„In der zweiten Juni-Woche wurde ich geraubt. Das war mein großes Glück.“ Der elfjährigen Vilja hätte auf dem Weg zu ihrer Oma überhaupt nichts Besseres passieren können. Denn auf diesen Ausflug mit ihrer Familie hatte sie ohnehin keine Lust. Und dass ihrem Vater die Münzsammlung wichtiger ist als seine Tochter, ist auch kein Geheimnis. So fällt Vilja in die Hände einer kuriosen finnischen Räuberfamilie, die mit ihrem klapprigen Kleinbus unter schwarzer Piratenflagge anderen Autos auflauert und diese ausraubt. Viljas Entführung war allerdings keineswegs beabsichtigt. Erst auf der Flucht entdecken die Räuber, wen sie da versehentlich mitgenommen haben.
Für Vilja ist das Leben unter den Strauchdieben zunächst ein regelrechter Kulturschock.

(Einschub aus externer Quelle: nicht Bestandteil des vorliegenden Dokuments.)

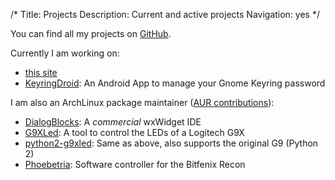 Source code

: /*
Title: Projects
Description: Current and active projects
Navigation: yes
*/

You can find all my projects on [GitHub](https://github.com/pschmitt/ "pschmitt@GitHub").

Currently I am working on:

* [this site](https://github.com/pschmitt/schmitt.co "GitHub/schmitt.co")
* [KeyringDroid](https://github.com/pschmitt/KeyringDroid "GitHub/KeyringDroid"): An Android App to manage your Gnome Keyring password


I am also an ArchLinux package maintainer ([AUR contributions](https://aur.archlinux.org/packages/?SeB=m&K=pschmitt "AUR/pschmitt")):

* [DialogBlocks](https://github.com/pschmitt/dialogblocks "GitHub/dialogblocks"): A *commercial* wxWidget IDE
* [G9XLed](https://github.com/pschmitt/g9xled "GitHub/g9xled"): A tool to control the LEDs of a Logitech G9X
* [python2-g9xled](https://github.com/pschmitt/python2-g9led "GitHub/python2-g9xled"): Same as above, also supports the original G9 (Python 2)
* [Phoebetria](https://github.com/pschmitt/phoebetria "GitHub/Phoebetria"): Software controller for the Bitfenix Recon
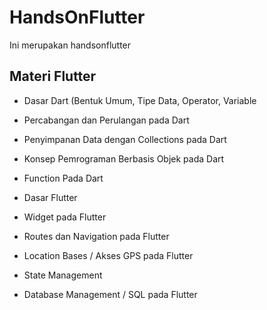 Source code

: # HandsOnFlutter
Ini merupakan handsonflutter
## Materi Flutter
* Dasar Dart (Bentuk Umum, Tipe Data, Operator, Variable

* Percabangan dan Perulangan pada Dart

* Penyimpanan Data  dengan Collections pada Dart

* Konsep Pemrograman Berbasis Objek pada Dart

* Function Pada Dart

* Dasar Flutter

* Widget pada Flutter

* Routes dan Navigation pada Flutter

* Location Bases / Akses GPS pada Flutter

* State Management

* Database Management / SQL pada Flutter
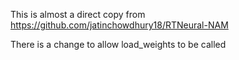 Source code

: This is almost a direct copy from https://github.com/jatinchowdhury18/RTNeural-NAM

There is a change to allow load_weights to be called
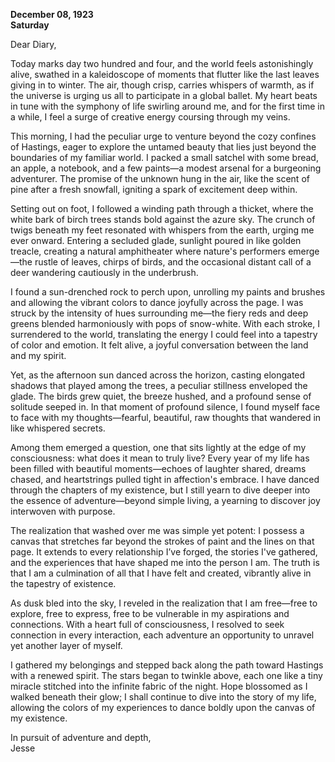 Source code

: 
**December 08, 1923**  
**Saturday**  

Dear Diary,

Today marks day two hundred and four, and the world feels astonishingly alive, swathed in a kaleidoscope of moments that flutter like the last leaves giving in to winter. The air, though crisp, carries whispers of warmth, as if the universe is urging us all to participate in a global ballet. My heart beats in tune with the symphony of life swirling around me, and for the first time in a while, I feel a surge of creative energy coursing through my veins.

This morning, I had the peculiar urge to venture beyond the cozy confines of Hastings, eager to explore the untamed beauty that lies just beyond the boundaries of my familiar world. I packed a small satchel with some bread, an apple, a notebook, and a few paints—a modest arsenal for a burgeoning adventurer. The promise of the unknown hung in the air, like the scent of pine after a fresh snowfall, igniting a spark of excitement deep within.

Setting out on foot, I followed a winding path through a thicket, where the white bark of birch trees stands bold against the azure sky. The crunch of twigs beneath my feet resonated with whispers from the earth, urging me ever onward. Entering a secluded glade, sunlight poured in like golden treacle, creating a natural amphitheater where nature's performers emerge—the rustle of leaves, chirps of birds, and the occasional distant call of a deer wandering cautiously in the underbrush.

I found a sun-drenched rock to perch upon, unrolling my paints and brushes and allowing the vibrant colors to dance joyfully across the page. I was struck by the intensity of hues surrounding me—the fiery reds and deep greens blended harmoniously with pops of snow-white. With each stroke, I surrendered to the world, translating the energy I could feel into a tapestry of color and emotion. It felt alive, a joyful conversation between the land and my spirit.

Yet, as the afternoon sun danced across the horizon, casting elongated shadows that played among the trees, a peculiar stillness enveloped the glade. The birds grew quiet, the breeze hushed, and a profound sense of solitude seeped in. In that moment of profound silence, I found myself face to face with my thoughts—fearful, beautiful, raw thoughts that wandered in like whispered secrets.

Among them emerged a question, one that sits lightly at the edge of my consciousness: what does it mean to truly live? Every year of my life has been filled with beautiful moments—echoes of laughter shared, dreams chased, and heartstrings pulled tight in affection's embrace. I have danced through the chapters of my existence, but I still yearn to dive deeper into the essence of adventure—beyond simple living, a yearning to discover joy interwoven with purpose.

The realization that washed over me was simple yet potent: I possess a canvas that stretches far beyond the strokes of paint and the lines on that page. It extends to every relationship I’ve forged, the stories I've gathered, and the experiences that have shaped me into the person I am. The truth is that I am a culmination of all that I have felt and created, vibrantly alive in the tapestry of existence.

As dusk bled into the sky, I reveled in the realization that I am free—free to explore, free to express, free to be vulnerable in my aspirations and connections. With a heart full of consciousness, I resolved to seek connection in every interaction, each adventure an opportunity to unravel yet another layer of myself. 

I gathered my belongings and stepped back along the path toward Hastings with a renewed spirit. The stars began to twinkle above, each one like a tiny miracle stitched into the infinite fabric of the night. Hope blossomed as I walked beneath their glow; I shall continue to dive into the story of my life, allowing the colors of my experiences to dance boldly upon the canvas of my existence.

In pursuit of adventure and depth,  
Jesse
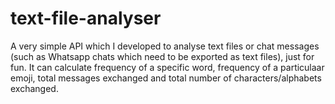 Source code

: # text-file-analyser
A very simple API which I developed to analyse text files or chat messages (such as Whatsapp chats which need to be exported as text files), just for fun. It can calculate frequency of a specific word, frequency of a particulaar emoji, total messages exchanged and total number of characters/alphabets exchanged. 
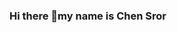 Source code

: 
### Hi there 👋my name is Chen Sror

<!--
Here are some ideas to get you started:

- 🔭 I’m currently working on chatBot project in codecademy platform
- 🌱 I’m currently learning Java script and Linux

- 📫 How to reach me: [LinkedIn - Chen Sror](https://www.linkedin.com/in/chen-sror/)


-->
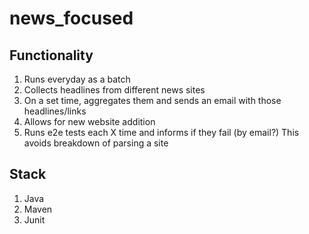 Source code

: # news_focused

## Functionality
1. Runs everyday as a batch
2. Collects headlines from different news sites
3. On a set time, aggregates them and sends an email with those headlines/links
4. Allows for new website addition
5. Runs e2e tests each X time and informs if they fail (by email?)
This avoids breakdown of parsing a site

## Stack
1. Java
2. Maven
3. Junit
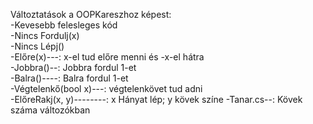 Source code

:Változtatások a OOPKareszhoz képest:  
-Kevesebb felesleges kód  
-Nincs Fordulj(x)  
-Nincs Lépj()  
-Előre(x)---: x-el tud előre menni és -x-el hátra  
-Jobbra()--: Jobbra fordul 1-et  
-Balra()----: Balra fordul 1-et  
-Végtelenkő(bool x)---: végtelenkövet tud adni  
-ElőreRakj(x, y)--------: x Hányat lép; y kövek színe
-Tanar.cs--: Kövek száma változókban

Campieren am Strand, ohne Besteck essen, schmutzig sein, nicht in die Schule gehen – das ist ziemlich genau das Gegenteil von Viljas geordnetem Mittelschichtsalltag. Erst geht sie auf Distanz zu ihren Entführern und kann überdies die gleichaltrige, aber großmäulige Hele nicht leiden. Doch dann lernt sie, über ihren Schatten zu springen und das Räuberleben zu genießen. Ein kleiner Befreiungsschlag, auch wenn sie ihre Wurzeln nie ganz hinter sich lassen kann und bei den Diebeszügen heimlich die Schulden bezahlt.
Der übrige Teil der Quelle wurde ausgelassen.